ORGANISER of Western Dairy's acclaimed annual Dairy Innovation Day and Spring Field Day, Jess Andony, will continue close connections with the local dairy industry when she joins Milne Feeds this week.
Raised on a Harvey dairy farm, Ms Andony, 27, will be understudy at Milne to veteran ruminant feeds manager Dean Maughan, who works with beef cattle and dairy farmers across WA, northern pastoralists and export pellet clients.
Mr Maughan, who is also from a local dairying family, joined Milne Foods in 2005 after working for the then Department of Agriculture dairy section and as milk supply manager for dairy product manufacturers Peters and Brownes.
He has been Milne's business development manager and both dairy and beef product manager.
Mr Maughan confirmed he expects to contemplate retirement at some time during the next 12 months and that Ms Andony would be trained up and transition as his successor.
Ms Andony has worked for Western Dairy since 2014, utilising her own experience as a volunteer at youth cattle camps and on the cattle show circuit by starting part time as Young Dairy Network co-ordinator where she helped establish the WA Young Dairy Farmer of the Year Awards.

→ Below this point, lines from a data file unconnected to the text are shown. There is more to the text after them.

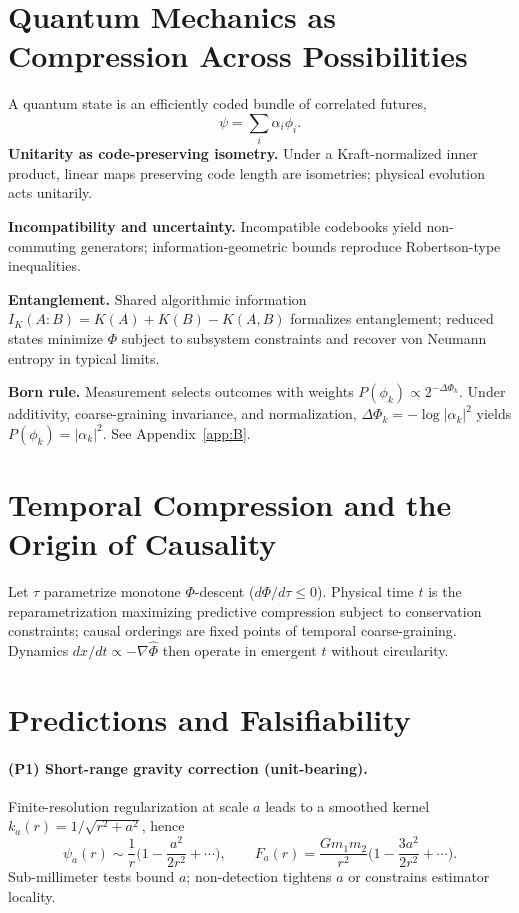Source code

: \documentclass[aps,preprint,onecolumn,longbibliography,nofootinbib]{revtex4-2}
\numberwithin{equation}{section}        %
\begin{document}
\section{Quantum Mechanics as Compression Across Possibilities}
A quantum state is an efficiently coded bundle of correlated futures,
\begin{equation}
\psi=\sum_i \alpha_i \phi_i. \label{eq:super}
\end{equation}
\textbf{Unitarity as code-preserving isometry.} Under a Kraft-normalized inner product, linear maps preserving code length are isometries; physical evolution acts unitarily.

\textbf{Incompatibility and uncertainty.} Incompatible codebooks yield non-commuting generators; information-geometric bounds reproduce Robertson-type inequalities.

\textbf{Entanglement.} Shared algorithmic information $I_K(A\!:\!B)=K(A)+K(B)-K(A,B)$ formalizes entanglement; reduced states minimize $\Phi$ subject to subsystem constraints and recover von Neumann entropy in typical limits.

\textbf{Born rule.} Measurement selects outcomes with weights $P(\phi_k)\propto 2^{-\Delta\Phi_k}$. Under additivity, coarse-graining invariance, and normalization, $\Delta\Phi_k=-\log|\alpha_k|^2$ yields $P(\phi_k)=|\alpha_k|^2$. See Appendix~\ref{app:B}.

\section{Temporal Compression and the Origin of Causality}
Let $\tau$ parametrize monotone $\Phi$-descent ($d\Phi/d\tau\le 0$). Physical time $t$ is the reparametrization maximizing predictive compression subject to conservation constraints; causal orderings are fixed points of temporal coarse-graining. Dynamics $dx/dt\propto-\nabla\widehat\Phi$ then operate in emergent $t$ without circularity.

\section{Predictions and Falsifiability}
\paragraph*{(P1) Short-range gravity correction (unit-bearing).}
Finite-resolution regularization at scale $a$ leads to a smoothed kernel $k_a(r)=1/\sqrt{r^2+a^2}$, hence
\begin{equation}
\psi_a(r)\sim \frac{1}{r}\Big(1-\frac{a^2}{2r^2}+\cdots\Big),\qquad
F_a(r)=\frac{Gm_1m_2}{r^2}\Big(1-\frac{3a^2}{2r^2}+\cdots\Big). \label{eq:short}
\end{equation}
Sub-millimeter tests bound $a$; non-detection tightens $a$ or constrains estimator locality.
\end{document}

In later years she was Western Dairy's extension officer and part of her role from about 2016 was helping organise the extremely popular Dairy Innovation Day in May, which showcases the latest in dairy equipment and research, as well as the dairy industry's Spring Field Day.
Opening the 2018 Dairy Innovation Day on Mick and Sophia Giumelli's Benger farm, retiring Dairy Australia managing director Ian Halliday, described it as the best industry information event in Australia and run for some of the country's best dairy farmers.

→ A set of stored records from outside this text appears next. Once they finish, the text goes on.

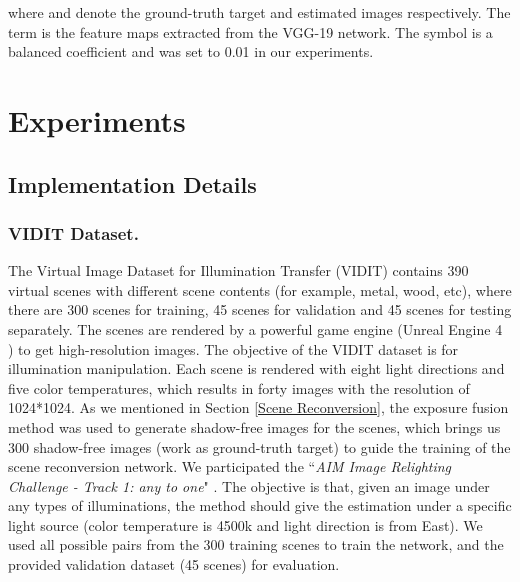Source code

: \documentclass[runningheads]{llncs}
\begin{document}
where  and  denote the ground-truth target and estimated images respectively. The term  is the feature maps extracted from the VGG-19 network. The symbol  is a balanced coefficient and was set to 0.01 in our experiments.


\baselineskip 
\section{Experiments}
\baselineskip 
\subsection{Implementation Details}
\baselineskip 

\subsubsection{VIDIT Dataset.}

The Virtual Image Dataset for Illumination Transfer (VIDIT) \cite{helou2020vidit} contains 390 virtual scenes with different scene contents (for example, metal, wood, etc), where there are 300 scenes for training, 45 scenes for validation and 45 scenes for testing separately. The scenes are rendered by a powerful game engine (Unreal Engine 4 \cite{UE4}) to get high-resolution images. The objective of the VIDIT dataset is for illumination manipulation. Each scene is rendered with eight light directions and five color temperatures, which results in forty images with the resolution of 1024*1024. As we mentioned in Section \ref{Scene Reconversion}, the exposure fusion method was used to generate shadow-free images for the scenes, which brings us 300 shadow-free images (work as ground-truth target) to guide the training of the scene reconversion network. We participated the ``\emph{AIM Image Relighting Challenge  - Track 1: any to one}" \cite{elhelou2020aim}. The objective is that, given an image under any types of illuminations, the method should give the estimation under a specific light source (color temperature is 4500k and light direction is from East). We used all possible pairs from the 300 training scenes to train the network, and the provided validation dataset (45 scenes) for evaluation.

\vskip -0.5cm
\baselineskip 
\end{document}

Before she joined Western Dairy, Ms Andony was its first honours scholarship recipient.
She holds a bachelor degree in animal science with dairy science honours from Murdoch University.
Western Dairy's scholarship helped her complete comparative research for her honours thesis assessing the accuracy and convenience of onfarm blood test kits to detect subclinical ketosis in early lactation dairy cows.
Western Dairy now awards two or three honours scholarships a year to students to undertake research relevant to the dairy industry.
Ms Andony's ketosis thesis saw her awarded as runner-up Best Presenter in the 2015 Emerging Scientist Award.
She was the WAFarmers and Rural Bank Agriculture Award winner in the 2017 7NEWS Young Achiever Awards WA.
The award was partly in recognition for her co-ordinating disaster relief for dairy farmers after the 2016 Waroona-Harvey bushfires.
She organised donated feed deliveries and supplies to fire-affected dairy farmers and set up a database to help co-ordinate the relief effort.
As Western Dairy's extension officer, Ms Andony distributed the latest technical information on feeds, pasture, animal health, milk quality, dairy safety, effluent management and a range of related topics, to dairy farmers and organised regular workshops and training.
"I'm 100 per cent grateful to Western Dairy for the opportunities they have provided to me - they gave me my first job after university and I am leaving on really good terms," Ms Andony said.
"I'm sure in my new role at Milne Feeds I'll be maintaining contact with the Western Dairy team, our dairy farmers, the Young Dairy Network and I'll be attending Dairy Innovation Day and the Spring Field Day."
The Western Dairy board has thanked Ms Andony for her contribution to the dairy industry and wished her every success for the future.